Look through the records and copy each line that has "Toor" in it.

[Opening Data records section]

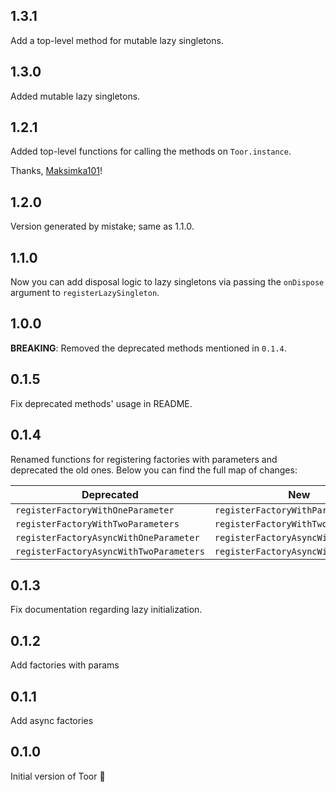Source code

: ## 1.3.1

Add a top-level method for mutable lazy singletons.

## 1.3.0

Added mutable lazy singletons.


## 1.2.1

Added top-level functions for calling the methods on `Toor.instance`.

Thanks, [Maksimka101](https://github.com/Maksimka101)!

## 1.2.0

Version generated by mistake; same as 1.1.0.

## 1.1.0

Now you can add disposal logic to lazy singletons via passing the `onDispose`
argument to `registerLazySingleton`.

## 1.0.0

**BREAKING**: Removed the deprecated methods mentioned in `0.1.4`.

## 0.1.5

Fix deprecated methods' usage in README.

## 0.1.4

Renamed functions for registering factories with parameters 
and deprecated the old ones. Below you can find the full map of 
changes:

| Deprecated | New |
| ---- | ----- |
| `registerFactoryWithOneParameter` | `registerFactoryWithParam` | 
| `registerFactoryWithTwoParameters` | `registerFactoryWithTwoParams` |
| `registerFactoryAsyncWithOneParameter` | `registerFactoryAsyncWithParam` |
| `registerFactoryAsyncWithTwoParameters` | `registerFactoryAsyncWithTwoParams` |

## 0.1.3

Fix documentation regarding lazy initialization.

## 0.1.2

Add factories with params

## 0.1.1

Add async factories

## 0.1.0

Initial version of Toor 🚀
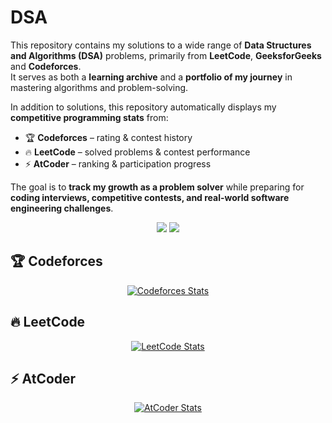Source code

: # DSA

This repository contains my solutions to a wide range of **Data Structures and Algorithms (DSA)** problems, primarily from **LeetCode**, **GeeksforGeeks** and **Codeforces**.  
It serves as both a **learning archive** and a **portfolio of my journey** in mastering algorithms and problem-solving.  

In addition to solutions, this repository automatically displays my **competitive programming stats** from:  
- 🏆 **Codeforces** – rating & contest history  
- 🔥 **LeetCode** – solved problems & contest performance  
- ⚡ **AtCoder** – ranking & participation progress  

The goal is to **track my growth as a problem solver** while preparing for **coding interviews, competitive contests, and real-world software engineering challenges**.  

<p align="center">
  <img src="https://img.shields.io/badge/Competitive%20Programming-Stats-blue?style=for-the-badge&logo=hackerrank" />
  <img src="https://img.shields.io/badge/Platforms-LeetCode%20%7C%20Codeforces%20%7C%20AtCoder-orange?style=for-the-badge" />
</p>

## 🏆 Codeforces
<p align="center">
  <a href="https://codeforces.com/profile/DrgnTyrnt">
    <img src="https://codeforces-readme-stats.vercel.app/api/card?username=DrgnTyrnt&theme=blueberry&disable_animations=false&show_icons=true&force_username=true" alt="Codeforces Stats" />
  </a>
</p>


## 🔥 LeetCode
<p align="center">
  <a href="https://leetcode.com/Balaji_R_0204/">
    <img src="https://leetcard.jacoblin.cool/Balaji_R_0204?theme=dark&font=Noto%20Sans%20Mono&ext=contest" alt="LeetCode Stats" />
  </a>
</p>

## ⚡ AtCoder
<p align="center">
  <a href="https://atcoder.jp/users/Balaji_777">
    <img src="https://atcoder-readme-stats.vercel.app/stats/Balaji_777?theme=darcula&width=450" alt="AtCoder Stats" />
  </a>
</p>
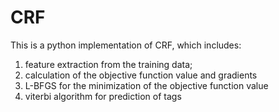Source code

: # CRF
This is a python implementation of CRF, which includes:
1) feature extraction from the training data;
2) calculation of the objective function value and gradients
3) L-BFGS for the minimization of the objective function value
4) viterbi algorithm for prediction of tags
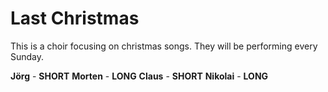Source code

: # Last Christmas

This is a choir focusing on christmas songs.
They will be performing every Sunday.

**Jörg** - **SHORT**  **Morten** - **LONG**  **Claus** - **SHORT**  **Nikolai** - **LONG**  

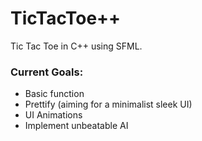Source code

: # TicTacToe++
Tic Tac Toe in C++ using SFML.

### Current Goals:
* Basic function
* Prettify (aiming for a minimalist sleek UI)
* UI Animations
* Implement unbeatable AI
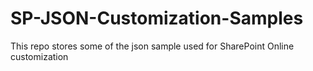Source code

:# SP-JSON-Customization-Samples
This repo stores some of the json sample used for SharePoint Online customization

[Closing Data records section]

**Final answer**.
Added top-level functions for calling the methods on `Toor.instance`.
Initial version of Toor 🚀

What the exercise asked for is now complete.